*** Opening Data supplied ***

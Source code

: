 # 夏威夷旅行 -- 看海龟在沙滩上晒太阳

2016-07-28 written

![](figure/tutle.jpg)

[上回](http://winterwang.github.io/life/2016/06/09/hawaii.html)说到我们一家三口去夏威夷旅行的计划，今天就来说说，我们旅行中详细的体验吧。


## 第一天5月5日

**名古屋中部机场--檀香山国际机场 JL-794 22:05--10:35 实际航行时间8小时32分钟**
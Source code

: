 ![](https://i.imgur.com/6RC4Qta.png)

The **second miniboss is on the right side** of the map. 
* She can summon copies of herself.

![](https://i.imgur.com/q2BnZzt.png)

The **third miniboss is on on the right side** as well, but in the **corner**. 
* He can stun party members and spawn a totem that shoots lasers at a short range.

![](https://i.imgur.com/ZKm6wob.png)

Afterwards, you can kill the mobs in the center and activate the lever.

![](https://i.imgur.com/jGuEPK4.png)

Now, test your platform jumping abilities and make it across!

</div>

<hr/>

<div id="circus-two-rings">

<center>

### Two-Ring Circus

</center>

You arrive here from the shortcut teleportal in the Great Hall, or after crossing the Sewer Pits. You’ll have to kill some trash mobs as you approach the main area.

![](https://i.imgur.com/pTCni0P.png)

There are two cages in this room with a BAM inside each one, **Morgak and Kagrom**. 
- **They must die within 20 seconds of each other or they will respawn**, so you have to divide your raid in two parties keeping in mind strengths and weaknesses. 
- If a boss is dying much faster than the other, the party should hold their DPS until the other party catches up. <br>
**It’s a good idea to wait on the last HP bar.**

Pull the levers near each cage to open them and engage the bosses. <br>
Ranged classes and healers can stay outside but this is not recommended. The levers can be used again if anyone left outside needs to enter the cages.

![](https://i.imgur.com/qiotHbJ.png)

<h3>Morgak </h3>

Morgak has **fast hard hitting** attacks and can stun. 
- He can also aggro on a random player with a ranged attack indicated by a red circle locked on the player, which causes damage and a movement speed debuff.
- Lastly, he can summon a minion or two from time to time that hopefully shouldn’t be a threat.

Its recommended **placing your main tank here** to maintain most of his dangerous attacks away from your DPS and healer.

*** Closing Data supplied ***

**Problem description**
Everything from the line with "There are two" through the end of the listing, both ends included, needs to be transcribed exactly, with no other lines.

**Written answer**
There are two cages in this room with a BAM inside each one, **Morgak and Kagrom**. 
- **They must die within 20 seconds of each other or they will respawn**, so you have to divide your raid in two parties keeping in mind strengths and weaknesses. 
- If a boss is dying much faster than the other, the party should hold their DPS until the other party catches up. <br>
**It’s a good idea to wait on the last HP bar.**

Pull the levers near each cage to open them and engage the bosses. <br>
Ranged classes and healers can stay outside but this is not recommended. The levers can be used again if anyone left outside needs to enter the cages.

![](https://i.imgur.com/qiotHbJ.png)

<h3>Morgak </h3>

Morgak has **fast hard hitting** attacks and can stun. 
- He can also aggro on a random player with a ranged attack indicated by a red circle locked on the player, which causes damage and a movement speed debuff.
- Lastly, he can summon a minion or two from time to time that hopefully shouldn’t be a threat.

Its recommended **placing your main tank here** to maintain most of his dangerous attacks away from your DPS and healer.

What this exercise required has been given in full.